*AIM OF THE EXERCISE*.
Exactly as written, output each of the lines below, with no images.

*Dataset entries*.
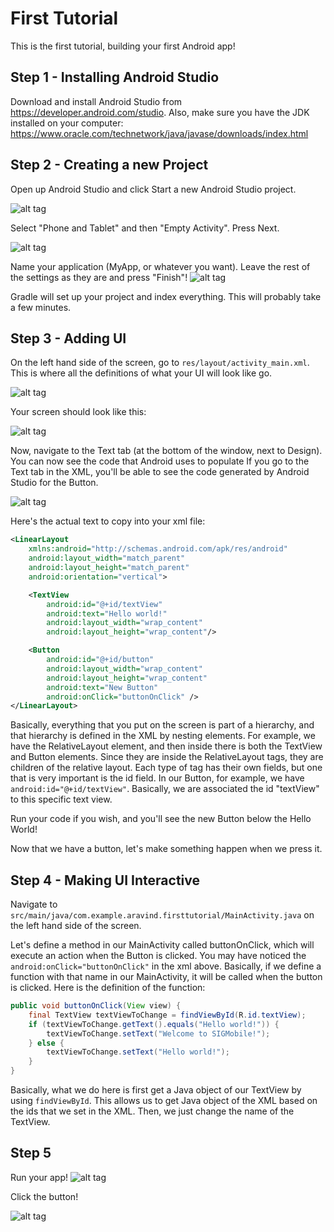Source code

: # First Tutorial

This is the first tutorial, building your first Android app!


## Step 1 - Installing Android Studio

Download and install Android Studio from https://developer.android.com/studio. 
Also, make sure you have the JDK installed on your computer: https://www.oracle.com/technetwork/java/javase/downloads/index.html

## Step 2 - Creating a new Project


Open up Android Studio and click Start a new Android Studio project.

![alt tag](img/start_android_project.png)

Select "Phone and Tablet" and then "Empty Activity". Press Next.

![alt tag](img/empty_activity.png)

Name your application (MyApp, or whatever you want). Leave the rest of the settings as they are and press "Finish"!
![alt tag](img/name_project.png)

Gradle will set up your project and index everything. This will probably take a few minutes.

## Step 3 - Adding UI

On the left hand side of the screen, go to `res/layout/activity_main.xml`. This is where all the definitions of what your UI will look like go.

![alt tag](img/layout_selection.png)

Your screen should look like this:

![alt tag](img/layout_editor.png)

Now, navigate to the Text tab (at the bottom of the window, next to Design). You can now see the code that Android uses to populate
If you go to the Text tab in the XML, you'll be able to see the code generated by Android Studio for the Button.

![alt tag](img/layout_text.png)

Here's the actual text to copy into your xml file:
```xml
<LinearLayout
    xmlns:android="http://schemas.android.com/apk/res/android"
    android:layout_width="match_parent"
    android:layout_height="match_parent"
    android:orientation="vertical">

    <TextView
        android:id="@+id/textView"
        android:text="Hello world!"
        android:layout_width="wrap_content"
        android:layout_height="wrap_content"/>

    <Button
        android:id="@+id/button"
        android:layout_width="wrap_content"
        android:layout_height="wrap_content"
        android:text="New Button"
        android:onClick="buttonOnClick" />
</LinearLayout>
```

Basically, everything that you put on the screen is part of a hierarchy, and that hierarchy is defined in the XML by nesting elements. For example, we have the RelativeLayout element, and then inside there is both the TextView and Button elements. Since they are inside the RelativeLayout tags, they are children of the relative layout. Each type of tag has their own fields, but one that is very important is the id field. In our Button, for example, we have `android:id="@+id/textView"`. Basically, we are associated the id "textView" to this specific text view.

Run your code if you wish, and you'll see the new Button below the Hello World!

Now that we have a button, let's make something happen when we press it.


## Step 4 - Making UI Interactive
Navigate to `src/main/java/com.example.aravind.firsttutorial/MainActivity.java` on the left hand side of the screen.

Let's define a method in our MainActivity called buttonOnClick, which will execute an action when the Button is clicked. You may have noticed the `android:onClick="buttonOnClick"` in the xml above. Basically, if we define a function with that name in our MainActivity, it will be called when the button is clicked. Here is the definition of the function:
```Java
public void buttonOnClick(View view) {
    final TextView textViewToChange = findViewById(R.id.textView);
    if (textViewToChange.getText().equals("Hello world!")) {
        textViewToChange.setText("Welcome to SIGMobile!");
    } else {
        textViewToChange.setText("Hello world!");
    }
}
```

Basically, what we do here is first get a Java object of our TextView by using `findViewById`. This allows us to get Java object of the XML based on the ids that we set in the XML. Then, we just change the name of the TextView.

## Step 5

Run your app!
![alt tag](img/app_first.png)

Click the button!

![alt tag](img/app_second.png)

*OUTPUT BELOW*.
Source code

: # First Tutorial

This is the first tutorial, building your first Android app!


## Step 1 - Installing Android Studio

Download and install Android Studio from https://developer.android.com/studio. 
Also, make sure you have the JDK installed on your computer: https://www.oracle.com/technetwork/java/javase/downloads/index.html

## Step 2 - Creating a new Project


Open up Android Studio and click Start a new Android Studio project.

![alt tag](img/start_android_project.png)

Select "Phone and Tablet" and then "Empty Activity". Press Next.

![alt tag](img/empty_activity.png)

Name your application (MyApp, or whatever you want). Leave the rest of the settings as they are and press "Finish"!
![alt tag](img/name_project.png)

Gradle will set up your project and index everything. This will probably take a few minutes.

## Step 3 - Adding UI

On the left hand side of the screen, go to `res/layout/activity_main.xml`. This is where all the definitions of what your UI will look like go.

![alt tag](img/layout_selection.png)

Your screen should look like this:

![alt tag](img/layout_editor.png)

Now, navigate to the Text tab (at the bottom of the window, next to Design). You can now see the code that Android uses to populate
If you go to the Text tab in the XML, you'll be able to see the code generated by Android Studio for the Button.

![alt tag](img/layout_text.png)

Here's the actual text to copy into your xml file:
```xml
<LinearLayout
    xmlns:android="http://schemas.android.com/apk/res/android"
    android:layout_width="match_parent"
    android:layout_height="match_parent"
    android:orientation="vertical">

    <TextView
        android:id="@+id/textView"
        android:text="Hello world!"
        android:layout_width="wrap_content"
        android:layout_height="wrap_content"/>

    <Button
        android:id="@+id/button"
        android:layout_width="wrap_content"
        android:layout_height="wrap_content"
        android:text="New Button"
        android:onClick="buttonOnClick" />
</LinearLayout>
```

Basically, everything that you put on the screen is part of a hierarchy, and that hierarchy is defined in the XML by nesting elements. For example, we have the RelativeLayout element, and then inside there is both the TextView and Button elements. Since they are inside the RelativeLayout tags, they are children of the relative layout. Each type of tag has their own fields, but one that is very important is the id field. In our Button, for example, we have `android:id="@+id/textView"`. Basically, we are associated the id "textView" to this specific text view.

Run your code if you wish, and you'll see the new Button below the Hello World!

Now that we have a button, let's make something happen when we press it.


## Step 4 - Making UI Interactive
Navigate to `src/main/java/com.example.aravind.firsttutorial/MainActivity.java` on the left hand side of the screen.

Let's define a method in our MainActivity called buttonOnClick, which will execute an action when the Button is clicked. You may have noticed the `android:onClick="buttonOnClick"` in the xml above. Basically, if we define a function with that name in our MainActivity, it will be called when the button is clicked. Here is the definition of the function:
```Java
public void buttonOnClick(View view) {
    final TextView textViewToChange = findViewById(R.id.textView);
    if (textViewToChange.getText().equals("Hello world!")) {
        textViewToChange.setText("Welcome to SIGMobile!");
    } else {
        textViewToChange.setText("Hello world!");
    }
}
```

Basically, what we do here is first get a Java object of our TextView by using `findViewById`. This allows us to get Java object of the XML based on the ids that we set in the XML. Then, we just change the name of the TextView.

## Step 5

Run your app!
![alt tag](img/app_first.png)

Click the button!

![alt tag](img/app_second.png)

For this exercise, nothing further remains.